→ What to do: Output a verbatim copy of the data, cut off after the line that contains "A bit about".

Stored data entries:

********************

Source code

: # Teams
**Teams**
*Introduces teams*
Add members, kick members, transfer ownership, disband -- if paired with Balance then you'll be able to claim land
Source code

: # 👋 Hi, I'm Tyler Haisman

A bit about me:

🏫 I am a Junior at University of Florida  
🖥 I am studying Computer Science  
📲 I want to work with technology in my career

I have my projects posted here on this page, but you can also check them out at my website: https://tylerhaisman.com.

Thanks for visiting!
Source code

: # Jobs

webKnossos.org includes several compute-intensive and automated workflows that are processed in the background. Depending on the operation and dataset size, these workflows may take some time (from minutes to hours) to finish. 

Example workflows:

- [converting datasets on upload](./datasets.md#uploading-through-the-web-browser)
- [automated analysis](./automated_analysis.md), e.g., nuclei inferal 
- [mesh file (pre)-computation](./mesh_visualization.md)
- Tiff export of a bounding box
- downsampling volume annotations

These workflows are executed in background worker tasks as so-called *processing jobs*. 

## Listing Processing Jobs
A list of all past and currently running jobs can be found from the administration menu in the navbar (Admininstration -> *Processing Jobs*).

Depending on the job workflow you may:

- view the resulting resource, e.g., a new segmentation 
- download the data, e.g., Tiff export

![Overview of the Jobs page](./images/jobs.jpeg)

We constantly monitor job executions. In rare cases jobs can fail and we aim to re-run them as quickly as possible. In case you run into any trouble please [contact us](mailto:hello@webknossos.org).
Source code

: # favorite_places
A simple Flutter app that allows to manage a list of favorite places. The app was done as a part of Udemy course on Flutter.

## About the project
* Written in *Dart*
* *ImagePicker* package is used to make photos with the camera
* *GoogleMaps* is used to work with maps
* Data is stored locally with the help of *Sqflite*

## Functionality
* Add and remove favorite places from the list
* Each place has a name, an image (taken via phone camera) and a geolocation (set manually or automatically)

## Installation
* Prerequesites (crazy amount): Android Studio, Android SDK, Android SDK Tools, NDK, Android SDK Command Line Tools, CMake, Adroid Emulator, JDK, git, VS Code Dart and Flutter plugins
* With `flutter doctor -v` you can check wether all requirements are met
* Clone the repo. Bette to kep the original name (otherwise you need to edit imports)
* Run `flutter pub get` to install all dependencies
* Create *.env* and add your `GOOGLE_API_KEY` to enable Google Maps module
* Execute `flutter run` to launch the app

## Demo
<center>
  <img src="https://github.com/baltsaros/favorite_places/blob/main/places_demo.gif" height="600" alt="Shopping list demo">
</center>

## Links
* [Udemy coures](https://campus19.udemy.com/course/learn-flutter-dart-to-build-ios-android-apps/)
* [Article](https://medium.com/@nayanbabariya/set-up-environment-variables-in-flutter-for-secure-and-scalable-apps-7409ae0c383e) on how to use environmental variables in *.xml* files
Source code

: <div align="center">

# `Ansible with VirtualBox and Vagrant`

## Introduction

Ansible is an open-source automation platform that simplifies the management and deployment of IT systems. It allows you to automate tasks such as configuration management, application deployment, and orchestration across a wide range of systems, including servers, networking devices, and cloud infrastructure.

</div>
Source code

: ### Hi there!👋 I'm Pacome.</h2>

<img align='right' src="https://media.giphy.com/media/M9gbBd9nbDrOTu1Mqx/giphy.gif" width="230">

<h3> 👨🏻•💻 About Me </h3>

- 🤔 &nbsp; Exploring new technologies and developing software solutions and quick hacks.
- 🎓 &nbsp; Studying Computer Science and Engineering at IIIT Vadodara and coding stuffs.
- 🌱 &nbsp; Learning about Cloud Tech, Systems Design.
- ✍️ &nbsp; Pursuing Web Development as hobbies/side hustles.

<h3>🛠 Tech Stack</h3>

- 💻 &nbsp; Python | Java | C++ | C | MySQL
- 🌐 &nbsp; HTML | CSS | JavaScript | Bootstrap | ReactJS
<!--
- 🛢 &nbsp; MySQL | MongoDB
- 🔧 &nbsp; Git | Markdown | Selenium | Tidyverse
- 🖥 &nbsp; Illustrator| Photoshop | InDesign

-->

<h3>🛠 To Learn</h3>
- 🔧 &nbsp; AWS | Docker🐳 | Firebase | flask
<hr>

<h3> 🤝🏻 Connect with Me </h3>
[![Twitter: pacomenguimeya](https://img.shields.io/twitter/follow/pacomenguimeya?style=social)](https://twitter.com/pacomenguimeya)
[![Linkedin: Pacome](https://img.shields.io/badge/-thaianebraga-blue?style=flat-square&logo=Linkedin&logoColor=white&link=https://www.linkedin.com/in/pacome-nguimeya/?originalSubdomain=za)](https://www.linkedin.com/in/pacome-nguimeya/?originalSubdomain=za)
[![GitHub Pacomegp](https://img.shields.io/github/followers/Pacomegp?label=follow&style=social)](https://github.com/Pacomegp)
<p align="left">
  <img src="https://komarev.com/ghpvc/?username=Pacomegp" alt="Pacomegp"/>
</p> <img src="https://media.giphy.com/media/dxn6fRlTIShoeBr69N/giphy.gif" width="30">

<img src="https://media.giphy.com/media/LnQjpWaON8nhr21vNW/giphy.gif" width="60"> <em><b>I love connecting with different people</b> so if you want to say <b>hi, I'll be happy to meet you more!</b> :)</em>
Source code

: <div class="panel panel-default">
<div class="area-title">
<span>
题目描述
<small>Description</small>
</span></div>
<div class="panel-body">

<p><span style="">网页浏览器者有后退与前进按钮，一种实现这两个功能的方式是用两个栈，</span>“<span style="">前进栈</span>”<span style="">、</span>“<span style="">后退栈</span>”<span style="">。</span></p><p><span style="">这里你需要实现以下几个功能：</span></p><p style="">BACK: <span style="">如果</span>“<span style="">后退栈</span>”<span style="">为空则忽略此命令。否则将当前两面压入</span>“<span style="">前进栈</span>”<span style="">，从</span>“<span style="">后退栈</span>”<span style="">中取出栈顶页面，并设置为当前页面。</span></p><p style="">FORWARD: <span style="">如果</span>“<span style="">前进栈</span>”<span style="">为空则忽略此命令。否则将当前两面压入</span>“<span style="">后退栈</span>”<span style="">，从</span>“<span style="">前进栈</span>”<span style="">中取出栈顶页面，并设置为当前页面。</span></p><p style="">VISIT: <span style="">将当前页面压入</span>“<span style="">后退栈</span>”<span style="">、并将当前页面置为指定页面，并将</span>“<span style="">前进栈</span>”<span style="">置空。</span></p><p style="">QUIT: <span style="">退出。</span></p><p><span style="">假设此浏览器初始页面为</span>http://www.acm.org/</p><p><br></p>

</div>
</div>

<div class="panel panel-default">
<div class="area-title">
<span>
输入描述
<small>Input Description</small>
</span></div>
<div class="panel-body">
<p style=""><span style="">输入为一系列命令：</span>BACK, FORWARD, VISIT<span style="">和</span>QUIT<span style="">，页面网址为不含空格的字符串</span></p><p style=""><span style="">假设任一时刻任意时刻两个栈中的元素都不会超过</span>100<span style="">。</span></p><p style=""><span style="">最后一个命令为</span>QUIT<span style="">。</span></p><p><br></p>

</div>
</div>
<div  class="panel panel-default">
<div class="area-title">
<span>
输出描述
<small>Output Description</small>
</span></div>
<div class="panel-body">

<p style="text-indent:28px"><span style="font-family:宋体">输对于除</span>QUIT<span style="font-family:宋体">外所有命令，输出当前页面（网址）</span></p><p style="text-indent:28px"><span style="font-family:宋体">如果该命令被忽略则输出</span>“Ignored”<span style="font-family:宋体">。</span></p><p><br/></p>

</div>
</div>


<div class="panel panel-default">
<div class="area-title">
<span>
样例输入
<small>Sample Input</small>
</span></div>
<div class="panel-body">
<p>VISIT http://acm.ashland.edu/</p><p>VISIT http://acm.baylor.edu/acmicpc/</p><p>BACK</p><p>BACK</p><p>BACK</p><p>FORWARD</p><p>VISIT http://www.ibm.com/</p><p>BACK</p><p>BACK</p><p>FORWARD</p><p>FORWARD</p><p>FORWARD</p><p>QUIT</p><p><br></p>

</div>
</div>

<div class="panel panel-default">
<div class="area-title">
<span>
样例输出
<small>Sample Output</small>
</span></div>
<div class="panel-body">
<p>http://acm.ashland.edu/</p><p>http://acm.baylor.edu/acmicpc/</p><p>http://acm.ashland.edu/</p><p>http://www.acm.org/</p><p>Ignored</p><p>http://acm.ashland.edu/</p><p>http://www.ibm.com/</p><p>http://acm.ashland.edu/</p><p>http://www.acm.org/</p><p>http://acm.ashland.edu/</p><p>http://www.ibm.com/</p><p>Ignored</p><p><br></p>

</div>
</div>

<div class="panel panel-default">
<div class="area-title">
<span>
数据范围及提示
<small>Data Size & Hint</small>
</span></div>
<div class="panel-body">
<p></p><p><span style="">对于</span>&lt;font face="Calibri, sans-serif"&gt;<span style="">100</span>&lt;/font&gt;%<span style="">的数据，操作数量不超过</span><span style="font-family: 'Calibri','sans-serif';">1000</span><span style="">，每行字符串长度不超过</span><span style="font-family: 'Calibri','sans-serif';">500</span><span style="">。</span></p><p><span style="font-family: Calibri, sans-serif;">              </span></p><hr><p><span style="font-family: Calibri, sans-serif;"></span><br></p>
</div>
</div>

********************

→ Output:
Source code

: # Teams
**Teams**
*Introduces teams*
Add members, kick members, transfer ownership, disband -- if paired with Balance then you'll be able to claim land
Source code

: # 👋 Hi, I'm Tyler Haisman

A bit about me:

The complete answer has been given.